Exercise objective → Unless it is a picture, every line from the start of the entries through the line with "tasks.append(new_task)" must be retyped exactly.

[Saved entries]
▶

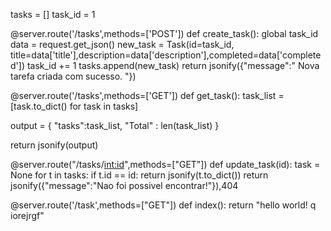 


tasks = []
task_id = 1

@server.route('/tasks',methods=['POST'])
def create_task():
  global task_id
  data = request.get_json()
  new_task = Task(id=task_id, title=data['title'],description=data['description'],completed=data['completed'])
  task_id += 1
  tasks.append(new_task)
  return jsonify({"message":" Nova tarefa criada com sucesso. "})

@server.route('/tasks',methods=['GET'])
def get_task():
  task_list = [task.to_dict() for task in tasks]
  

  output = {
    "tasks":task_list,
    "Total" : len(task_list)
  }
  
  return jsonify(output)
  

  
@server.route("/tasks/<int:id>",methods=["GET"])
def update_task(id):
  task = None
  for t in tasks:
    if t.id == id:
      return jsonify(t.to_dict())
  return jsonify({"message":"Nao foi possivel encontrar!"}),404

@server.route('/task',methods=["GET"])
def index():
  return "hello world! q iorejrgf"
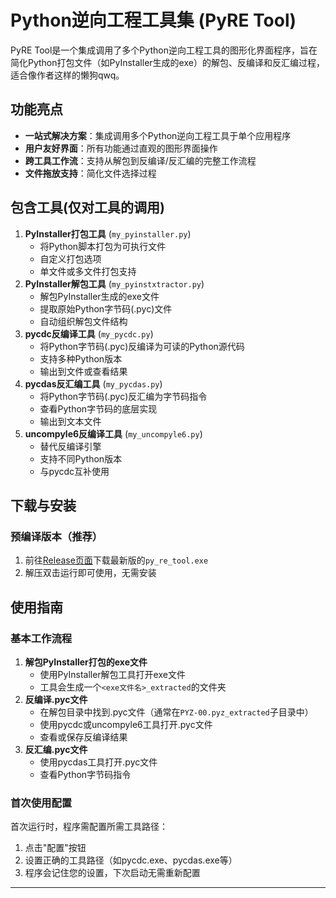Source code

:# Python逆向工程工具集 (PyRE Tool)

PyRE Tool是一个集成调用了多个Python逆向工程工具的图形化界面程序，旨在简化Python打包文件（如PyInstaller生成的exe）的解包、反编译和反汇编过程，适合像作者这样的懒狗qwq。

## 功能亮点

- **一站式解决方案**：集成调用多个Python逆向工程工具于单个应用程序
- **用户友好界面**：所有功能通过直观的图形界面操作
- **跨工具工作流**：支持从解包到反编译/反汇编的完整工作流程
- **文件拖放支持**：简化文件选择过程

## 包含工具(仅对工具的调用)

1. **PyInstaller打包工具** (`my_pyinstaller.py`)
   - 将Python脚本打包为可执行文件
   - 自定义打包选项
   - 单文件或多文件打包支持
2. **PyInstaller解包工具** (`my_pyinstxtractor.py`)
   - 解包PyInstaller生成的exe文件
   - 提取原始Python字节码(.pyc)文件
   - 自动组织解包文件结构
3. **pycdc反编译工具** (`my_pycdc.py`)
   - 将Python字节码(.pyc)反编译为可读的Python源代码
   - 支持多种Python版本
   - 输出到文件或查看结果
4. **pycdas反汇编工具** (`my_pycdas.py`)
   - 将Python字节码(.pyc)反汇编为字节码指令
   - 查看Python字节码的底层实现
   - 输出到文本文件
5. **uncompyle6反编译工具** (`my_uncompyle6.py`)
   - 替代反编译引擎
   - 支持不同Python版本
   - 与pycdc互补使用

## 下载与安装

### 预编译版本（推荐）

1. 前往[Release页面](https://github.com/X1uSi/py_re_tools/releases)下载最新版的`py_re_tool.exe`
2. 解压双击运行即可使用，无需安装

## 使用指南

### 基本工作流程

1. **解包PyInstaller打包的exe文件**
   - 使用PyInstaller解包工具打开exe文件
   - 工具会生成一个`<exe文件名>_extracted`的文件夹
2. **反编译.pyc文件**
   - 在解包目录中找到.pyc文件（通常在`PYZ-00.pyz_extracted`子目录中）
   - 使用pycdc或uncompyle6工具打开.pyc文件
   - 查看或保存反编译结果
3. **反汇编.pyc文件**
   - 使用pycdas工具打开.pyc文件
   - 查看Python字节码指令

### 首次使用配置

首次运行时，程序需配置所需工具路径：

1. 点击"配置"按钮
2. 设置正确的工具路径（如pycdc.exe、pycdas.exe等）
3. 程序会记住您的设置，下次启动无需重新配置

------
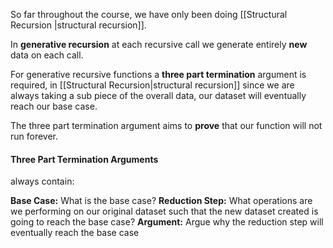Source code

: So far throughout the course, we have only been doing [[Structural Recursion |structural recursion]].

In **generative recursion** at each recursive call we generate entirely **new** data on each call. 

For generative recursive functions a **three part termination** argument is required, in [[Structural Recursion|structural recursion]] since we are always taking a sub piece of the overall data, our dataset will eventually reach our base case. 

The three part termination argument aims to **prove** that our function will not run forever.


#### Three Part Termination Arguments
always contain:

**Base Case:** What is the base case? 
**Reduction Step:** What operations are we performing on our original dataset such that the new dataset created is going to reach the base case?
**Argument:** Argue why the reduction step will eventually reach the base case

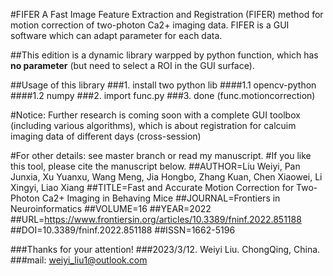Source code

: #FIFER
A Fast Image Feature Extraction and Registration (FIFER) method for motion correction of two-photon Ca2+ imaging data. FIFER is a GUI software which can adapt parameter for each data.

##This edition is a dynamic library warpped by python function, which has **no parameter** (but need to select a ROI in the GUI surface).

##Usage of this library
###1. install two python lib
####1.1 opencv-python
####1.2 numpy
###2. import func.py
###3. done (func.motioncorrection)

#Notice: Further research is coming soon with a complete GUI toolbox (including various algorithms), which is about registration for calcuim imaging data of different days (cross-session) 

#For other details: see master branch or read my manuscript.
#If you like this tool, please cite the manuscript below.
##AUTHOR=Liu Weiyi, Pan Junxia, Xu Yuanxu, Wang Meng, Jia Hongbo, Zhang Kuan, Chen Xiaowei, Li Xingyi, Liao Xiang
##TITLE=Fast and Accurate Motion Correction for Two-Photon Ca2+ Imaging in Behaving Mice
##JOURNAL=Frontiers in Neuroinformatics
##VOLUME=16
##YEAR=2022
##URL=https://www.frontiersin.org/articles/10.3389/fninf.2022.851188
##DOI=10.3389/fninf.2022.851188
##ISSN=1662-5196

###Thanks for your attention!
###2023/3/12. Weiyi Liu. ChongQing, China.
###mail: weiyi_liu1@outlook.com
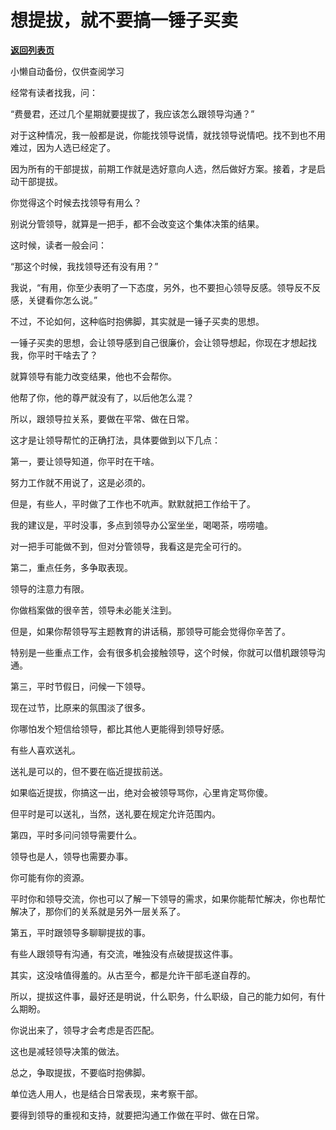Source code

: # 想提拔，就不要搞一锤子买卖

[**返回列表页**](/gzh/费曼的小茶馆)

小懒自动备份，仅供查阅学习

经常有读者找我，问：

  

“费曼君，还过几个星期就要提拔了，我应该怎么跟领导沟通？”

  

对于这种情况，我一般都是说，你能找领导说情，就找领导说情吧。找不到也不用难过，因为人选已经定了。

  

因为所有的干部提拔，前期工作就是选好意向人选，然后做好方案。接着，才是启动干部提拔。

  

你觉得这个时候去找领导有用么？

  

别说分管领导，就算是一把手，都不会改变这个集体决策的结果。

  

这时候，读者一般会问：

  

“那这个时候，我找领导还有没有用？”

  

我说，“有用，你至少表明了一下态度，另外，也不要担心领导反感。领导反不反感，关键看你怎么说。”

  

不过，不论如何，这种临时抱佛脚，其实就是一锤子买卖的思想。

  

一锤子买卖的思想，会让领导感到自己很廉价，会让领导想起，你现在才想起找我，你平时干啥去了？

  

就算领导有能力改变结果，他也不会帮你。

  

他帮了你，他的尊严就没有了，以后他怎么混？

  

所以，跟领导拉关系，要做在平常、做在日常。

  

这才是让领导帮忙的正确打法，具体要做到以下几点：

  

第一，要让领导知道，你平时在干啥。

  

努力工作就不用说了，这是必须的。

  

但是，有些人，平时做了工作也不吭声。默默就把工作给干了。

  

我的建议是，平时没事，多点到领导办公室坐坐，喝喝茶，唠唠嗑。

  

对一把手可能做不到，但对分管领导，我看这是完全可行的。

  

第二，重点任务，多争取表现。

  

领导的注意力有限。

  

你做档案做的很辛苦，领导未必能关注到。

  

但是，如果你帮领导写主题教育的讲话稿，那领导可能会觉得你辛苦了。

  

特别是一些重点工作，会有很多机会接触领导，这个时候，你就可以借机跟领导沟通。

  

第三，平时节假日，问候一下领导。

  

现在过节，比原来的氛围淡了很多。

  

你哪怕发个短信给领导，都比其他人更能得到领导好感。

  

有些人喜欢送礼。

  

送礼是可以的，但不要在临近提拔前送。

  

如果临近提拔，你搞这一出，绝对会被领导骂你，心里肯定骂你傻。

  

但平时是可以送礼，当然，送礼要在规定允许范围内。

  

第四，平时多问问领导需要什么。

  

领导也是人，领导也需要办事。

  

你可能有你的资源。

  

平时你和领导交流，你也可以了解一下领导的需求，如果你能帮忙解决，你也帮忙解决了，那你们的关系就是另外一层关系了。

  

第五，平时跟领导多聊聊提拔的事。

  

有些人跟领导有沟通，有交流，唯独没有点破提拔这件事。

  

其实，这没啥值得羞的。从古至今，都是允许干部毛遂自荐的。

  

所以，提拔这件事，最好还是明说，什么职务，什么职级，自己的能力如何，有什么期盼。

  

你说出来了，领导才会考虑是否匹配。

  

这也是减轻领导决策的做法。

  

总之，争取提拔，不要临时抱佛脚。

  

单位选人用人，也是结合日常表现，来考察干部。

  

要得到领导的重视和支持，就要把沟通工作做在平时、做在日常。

◀

Your solution →
tasks = []
task_id = 1

@server.route('/tasks',methods=['POST'])
def create_task():
  global task_id
  data = request.get_json()
  new_task = Task(id=task_id, title=data['title'],description=data['description'],completed=data['completed'])
  task_id += 1
  tasks.append(new_task)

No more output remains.